While much of the policy response so far has been in good faith (if often inept), the propensity for power grabs by authoritarian populists should not be discounted. Preserving the rule of law, checks and balances, and constitutional liberal democracy is essential. Elections should proceed on time and with whatever accommodations prove necessary. Legislatures and courts should be kept open for essential business, including by remote participation if necessary, and foundational constitutional structures should remain in place. We have no need of a dictator in the United States nor in other countries around the world.
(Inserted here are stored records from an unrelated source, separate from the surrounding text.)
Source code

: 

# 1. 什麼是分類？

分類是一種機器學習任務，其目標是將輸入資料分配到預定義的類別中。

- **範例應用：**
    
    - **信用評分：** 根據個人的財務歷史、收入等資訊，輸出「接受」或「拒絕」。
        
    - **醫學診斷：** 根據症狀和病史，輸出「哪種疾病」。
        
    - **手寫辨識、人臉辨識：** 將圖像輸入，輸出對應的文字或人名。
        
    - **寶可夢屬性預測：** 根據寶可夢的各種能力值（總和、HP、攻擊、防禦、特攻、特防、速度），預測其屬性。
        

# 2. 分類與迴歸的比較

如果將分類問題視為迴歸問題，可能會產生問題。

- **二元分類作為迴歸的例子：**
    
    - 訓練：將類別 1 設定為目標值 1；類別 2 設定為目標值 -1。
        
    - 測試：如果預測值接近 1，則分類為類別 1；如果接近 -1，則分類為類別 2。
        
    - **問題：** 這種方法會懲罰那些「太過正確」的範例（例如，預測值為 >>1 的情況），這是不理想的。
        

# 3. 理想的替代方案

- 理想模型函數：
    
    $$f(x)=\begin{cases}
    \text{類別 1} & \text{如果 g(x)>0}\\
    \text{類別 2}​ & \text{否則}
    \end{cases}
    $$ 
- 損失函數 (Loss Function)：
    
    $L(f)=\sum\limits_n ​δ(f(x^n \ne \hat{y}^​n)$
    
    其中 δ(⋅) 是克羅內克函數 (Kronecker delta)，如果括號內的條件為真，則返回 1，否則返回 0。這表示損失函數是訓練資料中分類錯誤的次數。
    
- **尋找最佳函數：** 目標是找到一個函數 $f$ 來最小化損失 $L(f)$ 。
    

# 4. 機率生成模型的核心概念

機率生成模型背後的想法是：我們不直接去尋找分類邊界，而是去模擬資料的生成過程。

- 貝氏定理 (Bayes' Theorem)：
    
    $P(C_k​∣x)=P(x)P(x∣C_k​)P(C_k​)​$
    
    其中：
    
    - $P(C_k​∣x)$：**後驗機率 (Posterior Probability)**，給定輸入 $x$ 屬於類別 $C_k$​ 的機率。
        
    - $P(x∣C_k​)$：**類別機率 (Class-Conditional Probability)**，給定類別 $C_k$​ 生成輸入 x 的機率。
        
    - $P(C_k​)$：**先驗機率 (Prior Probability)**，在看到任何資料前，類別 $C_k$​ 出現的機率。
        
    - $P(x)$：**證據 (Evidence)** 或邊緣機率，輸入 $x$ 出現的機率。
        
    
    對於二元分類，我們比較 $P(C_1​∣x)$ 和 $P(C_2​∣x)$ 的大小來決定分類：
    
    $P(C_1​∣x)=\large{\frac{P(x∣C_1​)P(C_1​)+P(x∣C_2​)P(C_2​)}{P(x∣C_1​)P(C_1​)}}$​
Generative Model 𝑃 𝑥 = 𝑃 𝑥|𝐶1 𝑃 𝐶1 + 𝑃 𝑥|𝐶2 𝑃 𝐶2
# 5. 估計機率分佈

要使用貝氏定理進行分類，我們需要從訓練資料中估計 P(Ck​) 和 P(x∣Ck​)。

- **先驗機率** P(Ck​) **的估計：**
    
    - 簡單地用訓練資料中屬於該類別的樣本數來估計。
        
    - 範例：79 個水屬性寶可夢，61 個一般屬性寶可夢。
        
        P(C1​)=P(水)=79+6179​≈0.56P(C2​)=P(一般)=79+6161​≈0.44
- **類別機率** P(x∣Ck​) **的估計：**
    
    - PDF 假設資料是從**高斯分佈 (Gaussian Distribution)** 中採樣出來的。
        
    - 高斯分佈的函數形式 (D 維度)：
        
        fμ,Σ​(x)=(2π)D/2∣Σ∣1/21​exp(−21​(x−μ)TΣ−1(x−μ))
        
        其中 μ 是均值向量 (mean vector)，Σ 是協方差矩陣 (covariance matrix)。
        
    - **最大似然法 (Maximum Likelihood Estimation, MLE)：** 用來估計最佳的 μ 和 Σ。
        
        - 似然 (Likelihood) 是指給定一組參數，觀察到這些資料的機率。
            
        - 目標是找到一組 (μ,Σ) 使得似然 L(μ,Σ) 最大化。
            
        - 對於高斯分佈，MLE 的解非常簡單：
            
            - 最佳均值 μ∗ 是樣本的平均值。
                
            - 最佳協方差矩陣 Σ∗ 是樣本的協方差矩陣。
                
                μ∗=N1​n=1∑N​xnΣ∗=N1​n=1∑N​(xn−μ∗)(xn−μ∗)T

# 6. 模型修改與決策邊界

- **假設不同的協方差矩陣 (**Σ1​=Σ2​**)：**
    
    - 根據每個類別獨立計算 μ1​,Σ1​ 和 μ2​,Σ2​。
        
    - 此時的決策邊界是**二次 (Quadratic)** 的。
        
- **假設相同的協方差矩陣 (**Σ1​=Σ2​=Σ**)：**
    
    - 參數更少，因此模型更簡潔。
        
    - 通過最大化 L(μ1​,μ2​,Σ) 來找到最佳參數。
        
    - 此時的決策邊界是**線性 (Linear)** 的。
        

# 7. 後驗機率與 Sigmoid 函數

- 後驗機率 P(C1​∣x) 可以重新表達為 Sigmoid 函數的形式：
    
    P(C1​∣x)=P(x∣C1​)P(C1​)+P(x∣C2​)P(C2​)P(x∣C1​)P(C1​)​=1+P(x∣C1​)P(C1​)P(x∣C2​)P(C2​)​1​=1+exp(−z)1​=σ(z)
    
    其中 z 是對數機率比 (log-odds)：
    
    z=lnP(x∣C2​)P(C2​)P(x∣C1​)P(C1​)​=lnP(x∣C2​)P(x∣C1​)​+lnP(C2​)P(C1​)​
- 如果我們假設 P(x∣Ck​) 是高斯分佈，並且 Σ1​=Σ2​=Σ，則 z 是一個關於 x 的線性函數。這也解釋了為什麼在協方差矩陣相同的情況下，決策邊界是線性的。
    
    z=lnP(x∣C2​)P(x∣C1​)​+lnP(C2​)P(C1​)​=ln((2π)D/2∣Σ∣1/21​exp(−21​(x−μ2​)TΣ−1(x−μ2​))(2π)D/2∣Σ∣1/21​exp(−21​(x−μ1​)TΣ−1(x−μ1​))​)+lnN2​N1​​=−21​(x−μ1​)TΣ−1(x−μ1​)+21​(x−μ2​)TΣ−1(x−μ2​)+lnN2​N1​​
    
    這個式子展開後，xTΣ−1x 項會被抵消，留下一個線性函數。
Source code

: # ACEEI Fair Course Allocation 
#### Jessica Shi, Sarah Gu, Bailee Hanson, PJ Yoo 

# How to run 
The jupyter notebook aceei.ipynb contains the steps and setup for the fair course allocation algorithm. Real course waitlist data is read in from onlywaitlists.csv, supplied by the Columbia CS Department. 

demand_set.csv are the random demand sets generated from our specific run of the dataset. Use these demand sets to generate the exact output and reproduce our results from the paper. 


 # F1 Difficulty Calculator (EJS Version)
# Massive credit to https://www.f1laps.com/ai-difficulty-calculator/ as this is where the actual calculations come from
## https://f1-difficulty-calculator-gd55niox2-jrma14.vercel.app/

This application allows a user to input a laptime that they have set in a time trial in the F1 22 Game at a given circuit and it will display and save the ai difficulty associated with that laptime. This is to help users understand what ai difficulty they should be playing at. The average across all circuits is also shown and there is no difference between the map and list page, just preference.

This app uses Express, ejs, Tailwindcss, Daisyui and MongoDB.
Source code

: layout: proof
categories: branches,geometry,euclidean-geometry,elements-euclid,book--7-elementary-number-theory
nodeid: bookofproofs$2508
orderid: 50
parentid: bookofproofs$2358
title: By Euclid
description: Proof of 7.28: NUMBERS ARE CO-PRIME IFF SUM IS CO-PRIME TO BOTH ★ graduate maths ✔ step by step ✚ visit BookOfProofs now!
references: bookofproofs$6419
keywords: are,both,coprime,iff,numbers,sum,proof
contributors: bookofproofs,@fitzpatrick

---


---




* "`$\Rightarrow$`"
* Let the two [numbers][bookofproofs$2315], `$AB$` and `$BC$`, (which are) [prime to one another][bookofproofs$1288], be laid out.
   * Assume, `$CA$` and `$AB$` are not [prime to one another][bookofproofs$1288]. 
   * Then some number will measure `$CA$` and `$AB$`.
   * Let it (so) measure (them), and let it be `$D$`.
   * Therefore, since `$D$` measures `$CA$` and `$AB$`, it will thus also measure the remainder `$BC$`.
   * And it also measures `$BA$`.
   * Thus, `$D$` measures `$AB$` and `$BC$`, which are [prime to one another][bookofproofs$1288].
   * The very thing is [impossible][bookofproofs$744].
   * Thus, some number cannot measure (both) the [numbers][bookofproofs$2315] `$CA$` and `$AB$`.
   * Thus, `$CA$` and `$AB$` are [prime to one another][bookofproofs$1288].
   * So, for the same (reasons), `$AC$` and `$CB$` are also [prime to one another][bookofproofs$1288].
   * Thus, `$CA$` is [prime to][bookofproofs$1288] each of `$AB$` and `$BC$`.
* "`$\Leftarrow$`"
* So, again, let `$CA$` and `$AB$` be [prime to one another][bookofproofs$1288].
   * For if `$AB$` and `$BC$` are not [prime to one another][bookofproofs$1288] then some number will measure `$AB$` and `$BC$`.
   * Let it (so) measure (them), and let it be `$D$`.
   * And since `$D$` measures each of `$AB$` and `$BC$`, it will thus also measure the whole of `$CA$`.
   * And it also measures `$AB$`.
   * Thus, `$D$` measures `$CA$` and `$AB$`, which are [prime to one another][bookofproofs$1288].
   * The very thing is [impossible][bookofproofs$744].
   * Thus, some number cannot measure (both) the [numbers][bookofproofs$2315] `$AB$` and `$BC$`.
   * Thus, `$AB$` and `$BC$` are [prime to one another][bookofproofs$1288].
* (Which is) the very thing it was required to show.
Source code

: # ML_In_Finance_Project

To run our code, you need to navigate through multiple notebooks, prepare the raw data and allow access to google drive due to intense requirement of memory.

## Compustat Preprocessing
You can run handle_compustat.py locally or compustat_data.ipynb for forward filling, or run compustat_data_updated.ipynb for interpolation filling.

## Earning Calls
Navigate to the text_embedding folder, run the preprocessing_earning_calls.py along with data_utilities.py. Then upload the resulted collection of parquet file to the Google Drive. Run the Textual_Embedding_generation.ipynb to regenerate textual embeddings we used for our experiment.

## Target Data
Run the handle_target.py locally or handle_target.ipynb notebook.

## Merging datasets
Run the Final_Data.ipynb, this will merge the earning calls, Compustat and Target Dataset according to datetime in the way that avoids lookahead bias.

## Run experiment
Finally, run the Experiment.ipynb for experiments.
And perhaps most importantly: emergency rules and powers should extend only for the duration of the emergency, and be repealed at the earliest feasible opportunity. We should be wary of the ratchet effect, where governments tend to retain powers and keep open programs long after their original justification has disappeared.

Freedom is precious, and in the grand sweep of human history it has often been fleeting and tenuous. Right now we are facing the greatest threat to a free and open society that most of us have ever witnessed, at least in the United States, if not in many other nations that have been through worse scourges of totalitarianism and major wars. So libertarians will continue as they always have, ready to defend the principles of human freedom at every turn.